▸ Exercise inputs
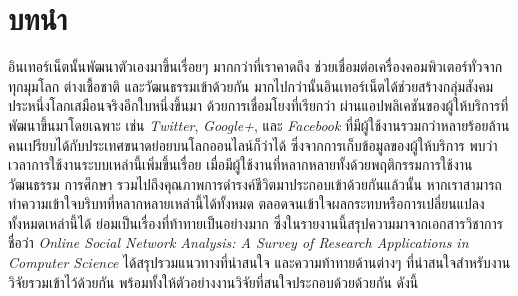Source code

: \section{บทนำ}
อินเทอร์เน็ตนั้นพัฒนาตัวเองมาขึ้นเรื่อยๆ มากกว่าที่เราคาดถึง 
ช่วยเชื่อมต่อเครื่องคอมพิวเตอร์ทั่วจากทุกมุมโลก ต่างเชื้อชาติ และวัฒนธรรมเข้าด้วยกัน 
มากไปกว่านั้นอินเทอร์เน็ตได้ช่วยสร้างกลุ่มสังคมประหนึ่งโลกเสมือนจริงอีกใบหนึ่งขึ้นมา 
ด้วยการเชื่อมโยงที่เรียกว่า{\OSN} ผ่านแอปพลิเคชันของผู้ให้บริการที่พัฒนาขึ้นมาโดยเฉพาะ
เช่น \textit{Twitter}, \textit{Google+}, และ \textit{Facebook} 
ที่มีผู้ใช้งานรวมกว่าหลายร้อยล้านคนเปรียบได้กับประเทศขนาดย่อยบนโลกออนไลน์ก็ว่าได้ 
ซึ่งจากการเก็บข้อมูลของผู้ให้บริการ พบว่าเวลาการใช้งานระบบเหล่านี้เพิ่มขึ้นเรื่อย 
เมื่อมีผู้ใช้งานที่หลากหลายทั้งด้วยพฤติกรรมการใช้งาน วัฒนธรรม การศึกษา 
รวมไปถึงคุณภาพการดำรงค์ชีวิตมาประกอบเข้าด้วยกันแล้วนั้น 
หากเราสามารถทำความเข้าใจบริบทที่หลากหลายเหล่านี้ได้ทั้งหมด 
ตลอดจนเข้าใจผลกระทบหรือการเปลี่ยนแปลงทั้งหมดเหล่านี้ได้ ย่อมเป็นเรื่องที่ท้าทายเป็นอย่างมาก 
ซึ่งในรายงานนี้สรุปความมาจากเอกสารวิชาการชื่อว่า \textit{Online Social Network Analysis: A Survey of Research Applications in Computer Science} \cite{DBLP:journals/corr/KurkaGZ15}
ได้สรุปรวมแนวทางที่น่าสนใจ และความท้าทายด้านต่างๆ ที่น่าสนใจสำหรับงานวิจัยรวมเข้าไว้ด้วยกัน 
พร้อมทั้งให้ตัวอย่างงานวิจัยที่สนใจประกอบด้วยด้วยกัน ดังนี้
--
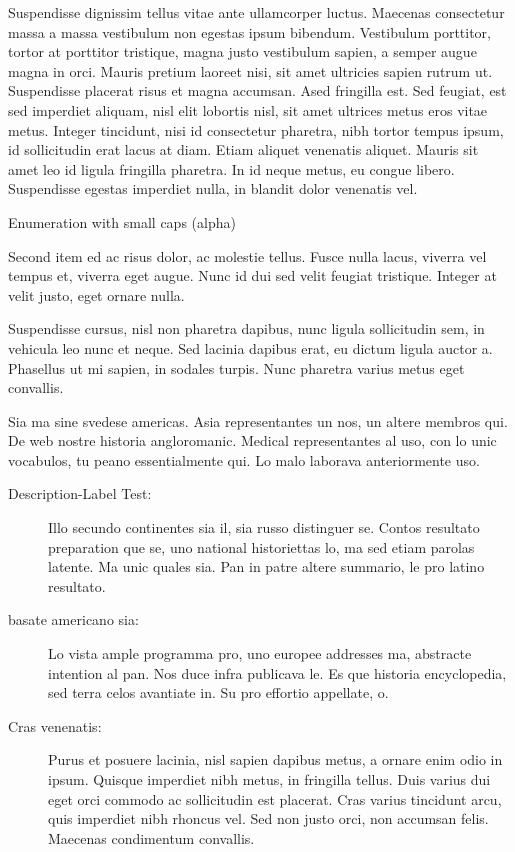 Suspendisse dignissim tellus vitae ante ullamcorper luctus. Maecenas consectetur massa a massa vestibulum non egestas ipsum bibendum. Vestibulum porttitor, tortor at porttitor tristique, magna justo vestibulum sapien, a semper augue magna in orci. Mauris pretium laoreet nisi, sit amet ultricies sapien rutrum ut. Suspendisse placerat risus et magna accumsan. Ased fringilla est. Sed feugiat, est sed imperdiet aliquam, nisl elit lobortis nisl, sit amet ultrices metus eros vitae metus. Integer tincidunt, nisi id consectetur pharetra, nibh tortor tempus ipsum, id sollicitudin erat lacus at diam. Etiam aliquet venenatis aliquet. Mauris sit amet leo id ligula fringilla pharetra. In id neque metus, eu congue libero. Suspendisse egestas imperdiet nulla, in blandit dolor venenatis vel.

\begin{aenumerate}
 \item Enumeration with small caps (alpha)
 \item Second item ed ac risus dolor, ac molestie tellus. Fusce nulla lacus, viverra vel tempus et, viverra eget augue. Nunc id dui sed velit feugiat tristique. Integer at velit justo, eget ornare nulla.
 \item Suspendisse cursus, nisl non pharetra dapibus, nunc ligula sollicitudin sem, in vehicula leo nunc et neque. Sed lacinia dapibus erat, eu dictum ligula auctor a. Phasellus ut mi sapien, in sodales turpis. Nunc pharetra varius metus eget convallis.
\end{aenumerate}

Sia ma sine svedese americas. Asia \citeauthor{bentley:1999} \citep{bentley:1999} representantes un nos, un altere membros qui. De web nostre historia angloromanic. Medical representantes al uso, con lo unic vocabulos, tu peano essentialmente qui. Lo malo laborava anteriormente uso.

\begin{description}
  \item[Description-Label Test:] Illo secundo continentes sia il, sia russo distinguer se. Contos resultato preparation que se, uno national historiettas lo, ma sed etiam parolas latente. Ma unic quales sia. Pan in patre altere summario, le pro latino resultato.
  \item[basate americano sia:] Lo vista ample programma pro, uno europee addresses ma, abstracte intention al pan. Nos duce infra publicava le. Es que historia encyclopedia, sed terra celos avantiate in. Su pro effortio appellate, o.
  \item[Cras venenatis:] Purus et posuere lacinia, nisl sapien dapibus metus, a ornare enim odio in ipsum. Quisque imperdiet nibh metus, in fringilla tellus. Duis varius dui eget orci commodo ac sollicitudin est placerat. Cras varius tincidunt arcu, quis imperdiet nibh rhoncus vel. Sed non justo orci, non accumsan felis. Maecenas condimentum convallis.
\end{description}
* * *
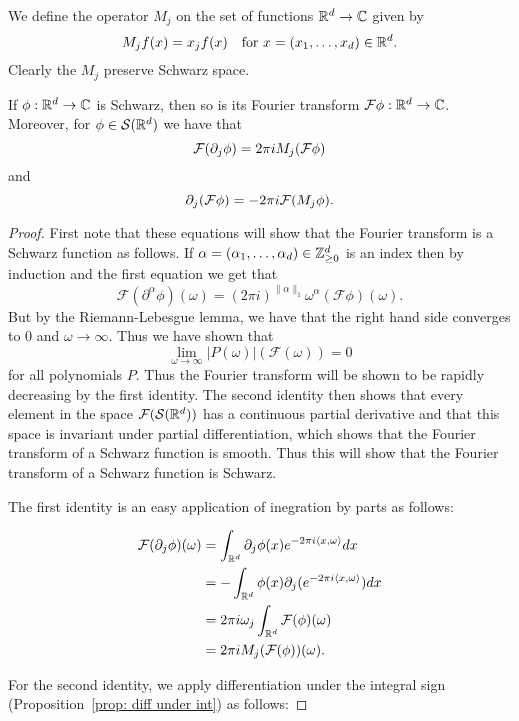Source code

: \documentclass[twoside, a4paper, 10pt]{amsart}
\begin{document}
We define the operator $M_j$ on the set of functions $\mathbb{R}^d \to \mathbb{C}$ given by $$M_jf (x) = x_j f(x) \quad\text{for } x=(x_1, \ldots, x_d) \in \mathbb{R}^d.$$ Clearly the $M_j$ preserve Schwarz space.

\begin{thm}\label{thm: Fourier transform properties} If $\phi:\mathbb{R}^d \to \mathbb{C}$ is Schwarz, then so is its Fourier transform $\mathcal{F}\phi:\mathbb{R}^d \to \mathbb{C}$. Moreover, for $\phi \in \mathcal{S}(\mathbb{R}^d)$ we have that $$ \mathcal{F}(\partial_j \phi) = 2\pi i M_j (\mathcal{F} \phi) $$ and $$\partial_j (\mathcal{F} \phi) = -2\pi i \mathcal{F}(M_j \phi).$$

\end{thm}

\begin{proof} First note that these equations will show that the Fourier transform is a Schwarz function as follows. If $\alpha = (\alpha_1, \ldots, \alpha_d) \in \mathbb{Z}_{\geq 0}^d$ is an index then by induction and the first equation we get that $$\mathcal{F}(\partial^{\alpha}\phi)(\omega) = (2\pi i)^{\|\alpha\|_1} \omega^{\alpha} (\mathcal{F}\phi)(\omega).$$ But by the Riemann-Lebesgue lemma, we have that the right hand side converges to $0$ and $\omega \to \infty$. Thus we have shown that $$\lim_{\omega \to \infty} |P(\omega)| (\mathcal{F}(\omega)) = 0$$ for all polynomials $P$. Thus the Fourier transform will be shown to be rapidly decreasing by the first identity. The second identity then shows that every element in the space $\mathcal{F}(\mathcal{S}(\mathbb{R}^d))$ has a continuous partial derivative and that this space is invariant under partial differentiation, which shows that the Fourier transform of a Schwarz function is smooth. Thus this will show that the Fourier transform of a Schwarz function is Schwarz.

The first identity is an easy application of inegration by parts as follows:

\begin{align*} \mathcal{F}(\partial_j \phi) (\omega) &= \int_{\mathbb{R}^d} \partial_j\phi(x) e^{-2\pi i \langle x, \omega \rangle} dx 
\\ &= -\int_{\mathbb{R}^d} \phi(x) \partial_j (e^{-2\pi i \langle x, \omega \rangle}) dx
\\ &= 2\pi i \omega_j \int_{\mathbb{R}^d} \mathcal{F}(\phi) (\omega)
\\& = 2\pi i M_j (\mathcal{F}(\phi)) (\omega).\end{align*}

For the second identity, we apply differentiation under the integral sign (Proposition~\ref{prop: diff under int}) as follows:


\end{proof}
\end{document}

▸ Activity
Report only how many lines in the listing contain the string "นเทอร".

▸ Answer section
2